**Task to complete**
What is needed is an exact copy of the data below, pictures excluded.

[Stored data]

- Opening Delimiter -

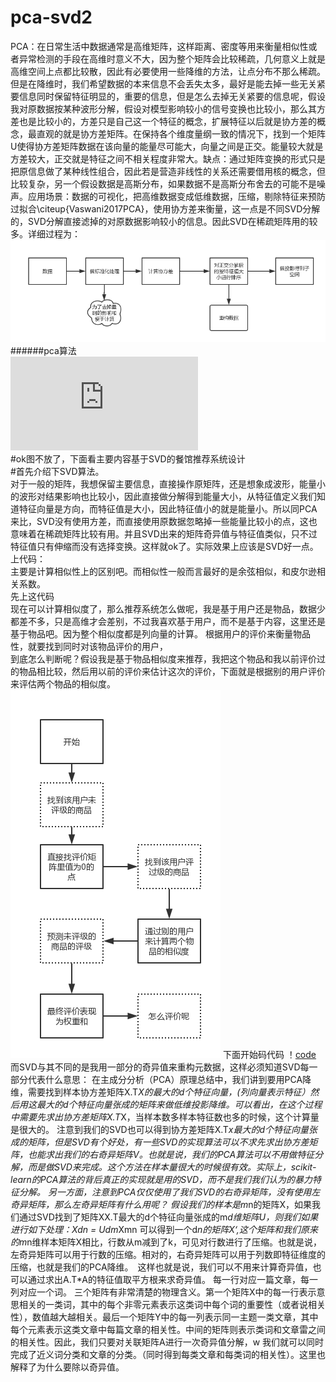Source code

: # pca-svd2
PCA：在日常生活中数据通常是高维矩阵，这样距离、密度等用来衡量相似性或者异常检测的手段在高维时意义不大，因为整个矩阵会比较稀疏，几何意义上就是高维空间上点都比较散，因此有必要使用一些降维的方法，让点分布不那么稀疏。但是在降维时，我们希望数据的本来信息不会丢失太多，最好是能去掉一些无关紧要信息同时保留特征明显的，重要的信息，但是怎么去掉无关紧要的信息呢，假设我对原数据按某种波形分解，假设对模型影响较小的信号变换也比较小，那么其方差也是比较小的，方差只是自己这一个特征的概念，扩展特征以后就是协方差的概念，最直观的就是协方差矩阵。在保持各个维度量纲一致的情况下，找到一个矩阵U使得协方差矩阵数据在该向量的能量尽可能大，向量之间是正交。能量较大就是方差较大，正交就是特征之间不相关程度非常大。缺点：通过矩阵变换的形式只是把原信息做了某种线性组合，因此若是营造非线性的关系还需要借用核的概念，但比较复杂，另一个假设数据是高斯分布，如果数据不是高斯分布舍去的可能不是噪声。应用场景：数据的可视化，把高维数据变成低维数据，压缩，剔除特征来预防过拟合\citeup{Vaswani2017PCA}，使用协方差来衡量，这一点是不同SVD分解的，SVD分解直接滤掉的对原数据影响较小的信息。因此SVD在稀疏矩阵用的较多。详细过程为：
![image](https://github.com/chenglu66/pca-svd2/blob/master/PCA%E6%B5%81%E7%A8%8B%E5%9B%BE.png)<br />
######pca算法<br />
![code](https://github.com/chenglu66/pca-svd2/blob/master/pca%E6%93%8D%E4%BD%9C%E7%BB%86%E8%8A%82.py)<br />
#ok图不放了，下面看主要内容基于SVD的餐馆推荐系统设计<br />
#首先介绍下SVD算法。<br />
对于一般的矩阵，我想保留主要信息，直接操作原矩阵，还是想象成波形，能量小的波形对结果影响也比较小，因此直接做分解得到能量大小，从特征值定义我们知道特征向量是方向，而特征值是大小，因此特征值小的就是能量小。所以同PCA来比，SVD没有使用方差，而直接使用原数据忽略掉一些能量比较小的点，这也意味着在稀疏矩阵比较有用。并且SVD出来的矩阵奇异值与特征值类似，只不过特征值只有伸缩而没有选择变换。这样就ok了。实际效果上应该是SVD好一点。
上代码：<br />
主要是计算相似性上的区别吧。而相似性一般而言最好的是余弦相似，和皮尔逊相关系数。<br />
先上这代码<br />
现在可以计算相似度了，那么推荐系统怎么做呢，我是基于用户还是物品，数据少都差不多，只是高维才会差别，不过我喜欢基于用户，而不是基于内容，这里还是基于物品吧。因为整个相似度都是列向量的计算。
根据用户的评价来衡量物品性，就要找到同时对该物品评价的用户，<br />
到底怎么判断呢？假设我是基于物品相似度来推荐，我把这个物品和我以前评价过的物品相比较，然后用以前的评价来估计这次的评价，下面就是根据别的用户评价来评估两个物品的相似度。
![image](https://github.com/chenglu66/pca-svd2/blob/master/%E6%8E%A8%E8%8D%90%E7%AE%97%E6%B3%95.png)
下面开始码代码
！[code](https://github.com/chenglu66/pcasvd2/blob/master/%E6%8E%A8%E8%8D%90%E7%AE%97%E6%B3%95%E4%B8%AD%E7%9A%84%E7%9B%B8%E4%BC%BC%E5%BA%A6%E8%A1%A1%E9%87%8F.py)
<br />
 而SVD与其不同的是我用一部分的奇异值来重构元数据，这样必须知道SVD每一部分代表什么意思：
 在主成分分析（PCA）原理总结中，我们讲到要用PCA降维，需要找到样本协方差矩阵X.T*X的最大的d个特征向量，(列向量表示特征）然后用这最大的d个特征向量张成的矩阵来做低维投影降维。可以看出，在这个过程中需要先求出协方差矩阵X.T*X，当样本数多样本特征数也多的时候，这个计算量是很大的。
注意到我们的SVD也可以得到协方差矩阵X.T*x最大的d个特征向量张成的矩阵，但是SVD有个好处，有一些SVD的实现算法可以不求先求出协方差矩阵，也能求出我们的右奇异矩阵V。也就是说，我们的PCA算法可以不用做特征分解，而是做SVD来完成。这个方法在样本量很大的时候很有效。实际上，scikit-learn的PCA算法的背后真正的实现就是用的SVD，而不是我们我们认为的暴力特征分解。
另一方面，注意到PCA仅仅使用了我们SVD的右奇异矩阵，没有使用左奇异矩阵，那么左奇异矩阵有什么用呢？
假设我们的样本是m*n的矩阵X，如果我们通过SVD找到了矩阵XX.T最大的d个特征向量张成的m*d维矩阵U，则我们如果进行如下处理：Xdn = Udm*Xmn
可以得到一个d*n的矩阵X‘,这个矩阵和我们原来的m*n维样本矩阵X相比，行数从m减到了k，可见对行数进行了压缩。也就是说，左奇异矩阵可以用于行数的压缩。相对的，右奇异矩阵可以用于列数即特征维度的压缩，也就是我们的PCA降维。　这样也就是说，我们可以不用来计算奇异值，也可以通过求出A.T*A的特征值取平方根来求奇异值。
每一行对应一篇文章，每一列对应一个词。
三个矩阵有非常清楚的物理含义。第一个矩阵X中的每一行表示意思相关的一类词，其中的每个非零元素表示这类词中每个词的重要性（或者说相关性），数值越大越相关。最后一个矩阵Y中的每一列表示同一主题一类文章，其中每个元素表示这类文章中每篇文章的相关性。中间的矩阵则表示类词和文章雷之间的相关性。因此，我们只要对关联矩阵A进行一次奇异值分解，w 我们就可以同时完成了近义词分类和文章的分类。（同时得到每类文章和每类词的相关性）。这里也解释了为什么要除以奇异值。
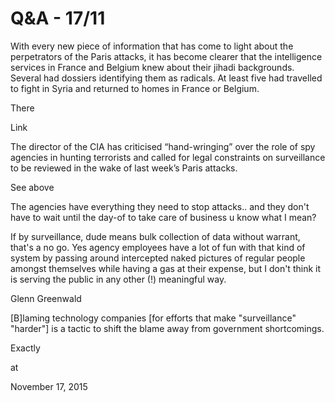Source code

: # Q&A - 17/11
With every new piece of information that has come to light about the perpetrators of the Paris attacks, it has become clearer that the intelligence services in France and Belgium knew about their jihadi backgrounds. Several had dossiers identifying them as radicals. At least five had travelled to fight in Syria and returned to homes in France or Belgium.

There

Link

The director of the CIA has criticised “hand-wringing” over the role of spy agencies in hunting terrorists and called for legal constraints on
surveillance to be reviewed in the wake of last week’s Paris attacks.

See above

The agencies have everything they need to stop attacks.. and they don't have to wait until the day-of to take care of business u know what I mean?

If by surveillance, dude means bulk collection of data without warrant, that's a no go. Yes agency employees have a lot of fun with that kind of system by passing around intercepted naked pictures of regular people amongst themselves while having a gas at their expense, but I don't think it is serving the public in any other (!) meaningful way. 

Glenn Greenwald

[B]laming technology companies [for efforts that make "surveillance" "harder"] is a tactic to shift the blame away from government shortcomings.

Exactly








at

November 17, 2015















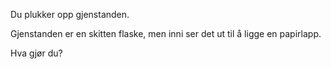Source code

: Du plukker opp gjenstanden.

Gjenstanden er en skitten flaske, men inni ser det ut til å ligge en papirlapp.

Hva gjør du?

- Closing Delimiter -

**Reply**
Source code

: # pca-svd2
PCA：在日常生活中数据通常是高维矩阵，这样距离、密度等用来衡量相似性或者异常检测的手段在高维时意义不大，因为整个矩阵会比较稀疏，几何意义上就是高维空间上点都比较散，因此有必要使用一些降维的方法，让点分布不那么稀疏。但是在降维时，我们希望数据的本来信息不会丢失太多，最好是能去掉一些无关紧要信息同时保留特征明显的，重要的信息，但是怎么去掉无关紧要的信息呢，假设我对原数据按某种波形分解，假设对模型影响较小的信号变换也比较小，那么其方差也是比较小的，方差只是自己这一个特征的概念，扩展特征以后就是协方差的概念，最直观的就是协方差矩阵。在保持各个维度量纲一致的情况下，找到一个矩阵U使得协方差矩阵数据在该向量的能量尽可能大，向量之间是正交。能量较大就是方差较大，正交就是特征之间不相关程度非常大。缺点：通过矩阵变换的形式只是把原信息做了某种线性组合，因此若是营造非线性的关系还需要借用核的概念，但比较复杂，另一个假设数据是高斯分布，如果数据不是高斯分布舍去的可能不是噪声。应用场景：数据的可视化，把高维数据变成低维数据，压缩，剔除特征来预防过拟合\citeup{Vaswani2017PCA}，使用协方差来衡量，这一点是不同SVD分解的，SVD分解直接滤掉的对原数据影响较小的信息。因此SVD在稀疏矩阵用的较多。详细过程为：
![image](https://github.com/chenglu66/pca-svd2/blob/master/PCA%E6%B5%81%E7%A8%8B%E5%9B%BE.png)<br />
######pca算法<br />
![code](https://github.com/chenglu66/pca-svd2/blob/master/pca%E6%93%8D%E4%BD%9C%E7%BB%86%E8%8A%82.py)<br />
#ok图不放了，下面看主要内容基于SVD的餐馆推荐系统设计<br />
#首先介绍下SVD算法。<br />
对于一般的矩阵，我想保留主要信息，直接操作原矩阵，还是想象成波形，能量小的波形对结果影响也比较小，因此直接做分解得到能量大小，从特征值定义我们知道特征向量是方向，而特征值是大小，因此特征值小的就是能量小。所以同PCA来比，SVD没有使用方差，而直接使用原数据忽略掉一些能量比较小的点，这也意味着在稀疏矩阵比较有用。并且SVD出来的矩阵奇异值与特征值类似，只不过特征值只有伸缩而没有选择变换。这样就ok了。实际效果上应该是SVD好一点。
上代码：<br />
主要是计算相似性上的区别吧。而相似性一般而言最好的是余弦相似，和皮尔逊相关系数。<br />
先上这代码<br />
现在可以计算相似度了，那么推荐系统怎么做呢，我是基于用户还是物品，数据少都差不多，只是高维才会差别，不过我喜欢基于用户，而不是基于内容，这里还是基于物品吧。因为整个相似度都是列向量的计算。
根据用户的评价来衡量物品性，就要找到同时对该物品评价的用户，<br />
到底怎么判断呢？假设我是基于物品相似度来推荐，我把这个物品和我以前评价过的物品相比较，然后用以前的评价来估计这次的评价，下面就是根据别的用户评价来评估两个物品的相似度。
![image](https://github.com/chenglu66/pca-svd2/blob/master/%E6%8E%A8%E8%8D%90%E7%AE%97%E6%B3%95.png)
下面开始码代码
！[code](https://github.com/chenglu66/pcasvd2/blob/master/%E6%8E%A8%E8%8D%90%E7%AE%97%E6%B3%95%E4%B8%AD%E7%9A%84%E7%9B%B8%E4%BC%BC%E5%BA%A6%E8%A1%A1%E9%87%8F.py)
<br />
 而SVD与其不同的是我用一部分的奇异值来重构元数据，这样必须知道SVD每一部分代表什么意思：
 在主成分分析（PCA）原理总结中，我们讲到要用PCA降维，需要找到样本协方差矩阵X.T*X的最大的d个特征向量，(列向量表示特征）然后用这最大的d个特征向量张成的矩阵来做低维投影降维。可以看出，在这个过程中需要先求出协方差矩阵X.T*X，当样本数多样本特征数也多的时候，这个计算量是很大的。
注意到我们的SVD也可以得到协方差矩阵X.T*x最大的d个特征向量张成的矩阵，但是SVD有个好处，有一些SVD的实现算法可以不求先求出协方差矩阵，也能求出我们的右奇异矩阵V。也就是说，我们的PCA算法可以不用做特征分解，而是做SVD来完成。这个方法在样本量很大的时候很有效。实际上，scikit-learn的PCA算法的背后真正的实现就是用的SVD，而不是我们我们认为的暴力特征分解。
另一方面，注意到PCA仅仅使用了我们SVD的右奇异矩阵，没有使用左奇异矩阵，那么左奇异矩阵有什么用呢？
假设我们的样本是m*n的矩阵X，如果我们通过SVD找到了矩阵XX.T最大的d个特征向量张成的m*d维矩阵U，则我们如果进行如下处理：Xdn = Udm*Xmn
可以得到一个d*n的矩阵X‘,这个矩阵和我们原来的m*n维样本矩阵X相比，行数从m减到了k，可见对行数进行了压缩。也就是说，左奇异矩阵可以用于行数的压缩。相对的，右奇异矩阵可以用于列数即特征维度的压缩，也就是我们的PCA降维。　这样也就是说，我们可以不用来计算奇异值，也可以通过求出A.T*A的特征值取平方根来求奇异值。
每一行对应一篇文章，每一列对应一个词。
三个矩阵有非常清楚的物理含义。第一个矩阵X中的每一行表示意思相关的一类词，其中的每个非零元素表示这类词中每个词的重要性（或者说相关性），数值越大越相关。最后一个矩阵Y中的每一列表示同一主题一类文章，其中每个元素表示这类文章中每篇文章的相关性。中间的矩阵则表示类词和文章雷之间的相关性。因此，我们只要对关联矩阵A进行一次奇异值分解，w 我们就可以同时完成了近义词分类和文章的分类。（同时得到每类文章和每类词的相关性）。这里也解释了为什么要除以奇异值。
Source code

: # Q&A - 17/11
With every new piece of information that has come to light about the perpetrators of the Paris attacks, it has become clearer that the intelligence services in France and Belgium knew about their jihadi backgrounds. Several had dossiers identifying them as radicals. At least five had travelled to fight in Syria and returned to homes in France or Belgium.

There

Link

The director of the CIA has criticised “hand-wringing” over the role of spy agencies in hunting terrorists and called for legal constraints on
surveillance to be reviewed in the wake of last week’s Paris attacks.

See above

The agencies have everything they need to stop attacks.. and they don't have to wait until the day-of to take care of business u know what I mean?

If by surveillance, dude means bulk collection of data without warrant, that's a no go. Yes agency employees have a lot of fun with that kind of system by passing around intercepted naked pictures of regular people amongst themselves while having a gas at their expense, but I don't think it is serving the public in any other (!) meaningful way. 

Glenn Greenwald

[B]laming technology companies [for efforts that make "surveillance" "harder"] is a tactic to shift the blame away from government shortcomings.

Exactly








at

November 17, 2015















Source code

: Du plukker opp gjenstanden.

Gjenstanden er en skitten flaske, men inni ser det ut til å ligge en papirlapp.

Hva gjør du?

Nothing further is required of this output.